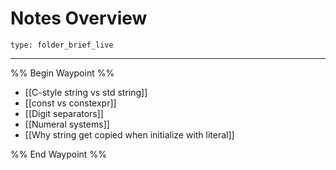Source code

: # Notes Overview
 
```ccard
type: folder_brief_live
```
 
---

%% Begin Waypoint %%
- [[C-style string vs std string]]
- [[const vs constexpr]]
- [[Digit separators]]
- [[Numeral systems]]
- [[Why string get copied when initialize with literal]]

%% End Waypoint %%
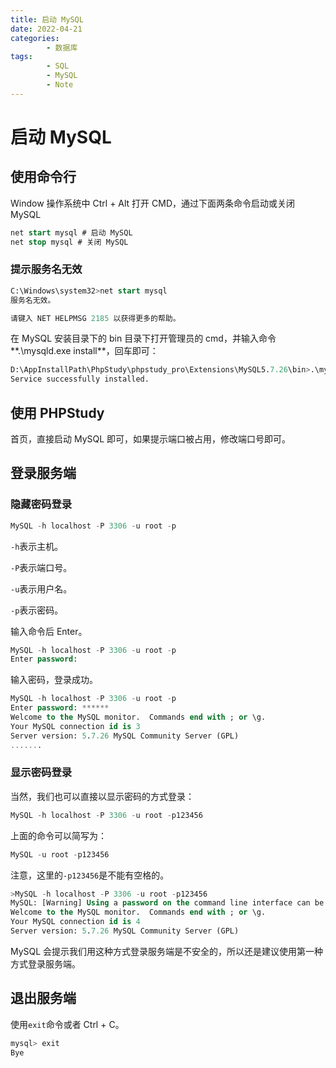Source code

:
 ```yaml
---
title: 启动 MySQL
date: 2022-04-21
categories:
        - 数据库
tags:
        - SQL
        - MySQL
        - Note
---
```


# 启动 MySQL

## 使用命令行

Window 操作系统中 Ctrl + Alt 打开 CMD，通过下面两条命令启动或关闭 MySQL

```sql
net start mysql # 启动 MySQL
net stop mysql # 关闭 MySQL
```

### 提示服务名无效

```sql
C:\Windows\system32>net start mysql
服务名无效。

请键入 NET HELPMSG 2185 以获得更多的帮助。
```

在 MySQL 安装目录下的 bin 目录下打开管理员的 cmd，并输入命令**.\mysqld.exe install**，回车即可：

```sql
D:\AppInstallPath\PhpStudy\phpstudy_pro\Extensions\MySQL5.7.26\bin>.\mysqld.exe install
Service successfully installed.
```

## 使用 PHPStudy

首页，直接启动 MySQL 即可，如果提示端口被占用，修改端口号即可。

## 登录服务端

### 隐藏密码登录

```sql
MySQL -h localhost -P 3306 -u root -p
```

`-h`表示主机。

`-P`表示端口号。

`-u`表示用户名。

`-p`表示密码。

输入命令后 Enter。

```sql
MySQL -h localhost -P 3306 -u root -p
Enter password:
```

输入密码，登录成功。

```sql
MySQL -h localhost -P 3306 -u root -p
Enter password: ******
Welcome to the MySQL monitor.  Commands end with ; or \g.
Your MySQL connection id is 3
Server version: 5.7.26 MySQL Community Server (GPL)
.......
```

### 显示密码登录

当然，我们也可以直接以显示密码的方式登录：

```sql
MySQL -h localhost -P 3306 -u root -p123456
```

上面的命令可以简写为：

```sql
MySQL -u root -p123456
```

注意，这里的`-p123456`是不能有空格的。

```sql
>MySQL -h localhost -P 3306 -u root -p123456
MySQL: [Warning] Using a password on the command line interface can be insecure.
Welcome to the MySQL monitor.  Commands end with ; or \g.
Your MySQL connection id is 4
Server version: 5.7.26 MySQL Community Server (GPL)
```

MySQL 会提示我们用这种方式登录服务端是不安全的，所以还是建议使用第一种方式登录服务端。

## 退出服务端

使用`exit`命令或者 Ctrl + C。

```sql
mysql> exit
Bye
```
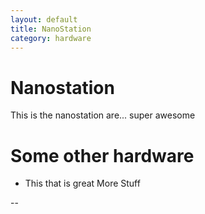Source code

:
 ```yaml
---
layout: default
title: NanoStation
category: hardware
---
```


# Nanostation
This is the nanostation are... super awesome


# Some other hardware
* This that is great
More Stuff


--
______________________________
**Required work:** Copy, from the lines above, each one that holds "string".

**Solution for this problem:**
- [[C-style string vs std string]]
- [[Why string get copied when initialize with literal]]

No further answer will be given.